U87 MG and GBM 8401 cells were seeded at a density of 5 × 105 cells/well into 6-well plates. After 24 hours of adherence, cells were treated with and without a series of concentrations of γ-mangostin (0.5–100 μM) for 24 hours. Giemsa cell staining was conducted before examination by zoom-in 200 fold microscopy.

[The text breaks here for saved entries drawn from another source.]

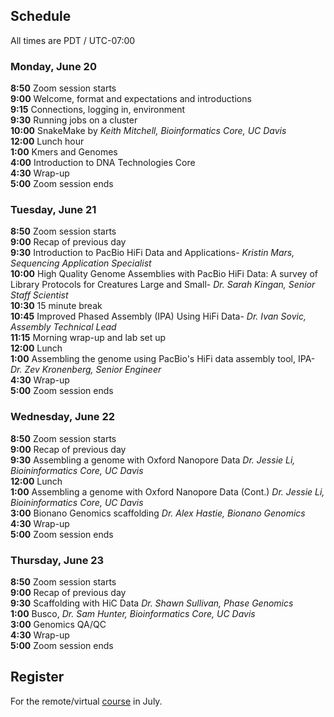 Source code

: ## Schedule

All times are PDT / UTC-07:00

### Monday, June 20

**8:50**  Zoom session starts    
**9:00**  Welcome, format and expectations and introductions       
**9:15**  Connections, logging in, environment   
**9:30**  Running jobs on a cluster    
**10:00**   SnakeMake by *Keith Mitchell, Bioinformatics Core, UC Davis*  
**12:00** Lunch hour       
**1:00** Kmers and Genomes  
**4:00** Introduction to DNA Technologies Core    
**4:30** Wrap-up    
**5:00** Zoom session ends    

### Tuesday, June 21

**8:50** Zoom session starts  
**9:00** Recap of previous day  
**9:30** Introduction to PacBio HiFi Data and Applications- *Kristin Mars, Sequencing Application Specialist*  
**10:00** High Quality Genome Assemblies with PacBio HiFi Data: A survey of Library Protocols for Creatures Large and Small- *Dr. Sarah Kingan, Senior Staff Scientist*  
**10:30** 15 minute break  
**10:45** Improved Phased Assembly (IPA) Using HiFi Data- *Dr. Ivan Sovic, Assembly Technical Lead*  
**11:15** Morning wrap-up and lab set up  
**12:00** Lunch  
**1:00** Assembling the genome using PacBio's HiFi data assembly tool, IPA- *Dr. Zev Kronenberg, Senior Engineer*      
**4:30** Wrap-up    
**5:00** Zoom session ends  

### Wednesday, June 22

**8:50** Zoom session starts  
**9:00** Recap of previous day   
**9:30** Assembling a genome with Oxford Nanopore Data *Dr. Jessie Li, Bioininformatics Core, UC Davis*      
**12:00** Lunch  
**1:00** Assembling a genome with Oxford Nanopore Data (Cont.) *Dr. Jessie Li, Bioininformatics Core, UC Davis*       
**3:00** Bionano Genomics scaffolding *Dr. Alex Hastie, Bionano Genomics*   
**4:30** Wrap-up    
**5:00** Zoom session ends  

### Thursday, June 23

**8:50** Zoom session starts    
**9:00** Recap of previous day   
**9:30** Scaffolding with HiC Data *Dr. Shawn Sullivan, Phase Genomics*      
**1:00** Busco, *Dr. Sam Hunter, Bioinformatics Core, UC Davis*    
**3:00** Genomics QA/QC   
**4:30** Wrap-up   
**5:00** Zoom session ends   

## Register

For the remote/virtual [course](https://registration.genomecenter.ucdavis.edu/events/genome_assembly_2020/) in July.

3.10. Apoptosis and intracellular ROS determination

The cells were treated with 80μM γ-mangostin at time intervals of 8, 12, and 24 hours, then washed with ice-cold phosphate-buffered saline (PBS) and fixed in 70 % ethanol at −20 °C for at least 1 hour. After 70% EtOH fixation, cells were washed twice, and incubated in 0.5 mL 0.5% Triton X-100 / PBS at 37 °C for 30 min, and then 1 mg / mL RNaseA was added. Cells were stained with 0.5 mL of 50 μg/mL PI for 10 min. Fluorescence emitted from the propidium-DNA complex was quantitated after excitation of the fluorescent dye by FACScan flow cytometry [23]. DCHDA was used to examine intracellular peroxide levels. The same cells were seeded in a 24-well cell culture plate at a density of 3 × 105 cells/mL and adhered for 24 hours. These two kinds of gliomas cell groups were then treated with H2O2 (1 mM) and γ-mangostin (80 μM) for 1 hour respectively, and then catalase (CAT, 400 U/mL) was added in order to scavenge the resting H2O2 for half an hour. Finally, the cells were dyed with DCHDA before being examined by flow cytometry [20].

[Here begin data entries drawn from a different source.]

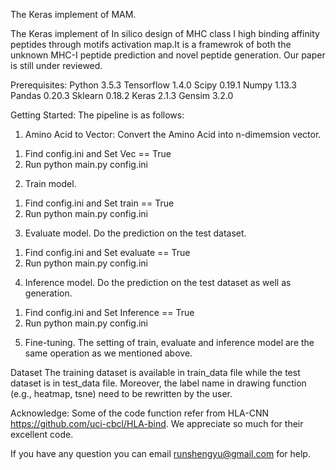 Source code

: The Keras implement of MAM.

The Keras implement of In silico design of MHC class I high binding affinity peptides through motifs activation map.It is a framewrok of both the unknown MHC-I peptide prediction and novel peptide generation.  Our paper is still under reviewed.

Prerequisites:
Python 3.5.3
Tensorflow 1.4.0
Scipy 0.19.1
Numpy 1.13.3
Pandas 0.20.3
Sklearn 0.18.2
Keras 2.1.3
Gensim 3.2.0

Getting Started:
The pipeline is as follows:
1. Amino Acid to Vector: Convert the Amino Acid into n-dimemsion vector.
1) Find config.ini and Set  Vec == True   
2) Run python main.py config.ini

2. Train model.
1) Find config.ini and Set  train == True  
2) Run python main.py config.ini

3. Evaluate model. Do the prediction on  the test dataset.
1) Find config.ini and Set  evaluate == True  
2) Run python main.py config.ini

4. Inference model. Do the prediction on  the test dataset as well as generation.
1) Find config.ini and Set  Inference == True  
2) Run python main.py config.ini

5. Fine-tuning. The setting of train, evaluate and inference model are the same operation as we mentioned above.


Dataset
The training dataset is available in train_data file while the test dataset is in  test_data file. 
Moreover, the label name in drawing function (e.g., heatmap, tsne) need to be rewritten by the user.  

Acknowledge: 
Some of the code function refer from HLA-CNN https://github.com/uci-cbcl/HLA-bind.
We appreciate so much for their excellent code. 	


If you have any question you can email runshengyu@gmail.com for help.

3.11. Detection of the mitochondrial function

DiOC6(3) is a fluorescent dye used to detect the function of mitochondria with a decrease in the fluorescent intensity of DiOC6(3) being indicative of a loss of mitochondrial membrane potential of the cells. Cells were seeded at a density of 3 × 105 cells /well in 24-well plates and underwent γ-mangostin (80 μM) treatment for 1 hour. In order to evaluate the γ-mangostin induced apoptosis status, the treated cells were then combined with catalase (400 U/mL) or an equal volume of PBS for 3 hours. The cells were dyed with DiOC6(3) before being examined by flow cytometry [20].

3.12. Statistical analysis

All values for tables and figures were presented as mean ± standard deviation (SD) for three determinations. The significance of the difference from the respective controls for each experimental test condition was assessed using Student’s t-test for each paired experiment. A p value < 0.01 or < 0.05 was regarded as indicating a significant difference from the control group.

4. Conclusions

γ-Mangostin, with an IC50 that was significantly lower than the clinical chemotherapeutic agent, BCNU, strongly inhibited glioblastoma multiforme cell proliferation. Our study focused on the mechanism of γ-mangostin-induced growth inhibition in U87 MG and GBM 8401 cells. We observed condensed cells and hypodiploid cells which carry on several intracellular ROS productions and mitochondrial dysfunction in the γ-mangostin treated U87 MG and GBM 8401 cells. It was shown that γ-mangostin may mediate cytotoxicity via apoptosis in U87 MG and GBM 8401 cells.

Nowadays, almost all cancers have a program for clinical therapy, but those for human brain tumors lack the efficacy seen in other forms of cancer. Epidemiological studies have shown that dietary phytochemicals provide beneficial effects in relation to cancer prevention [24,25,26,27]. These findings provide a relevant basis for developing γ-mangostin as an agent for cancer prevention. Notably, a significantly inhibited rate of high-grade glioblastoma growth was observed for the first time. We conclude that γ-mangostin is a strong lead compound candidate in the treatment of brain cancer cell growth, and may directly affect glioblastoma cancer susceptibility through its modulation of cell proliferation and apoptosis.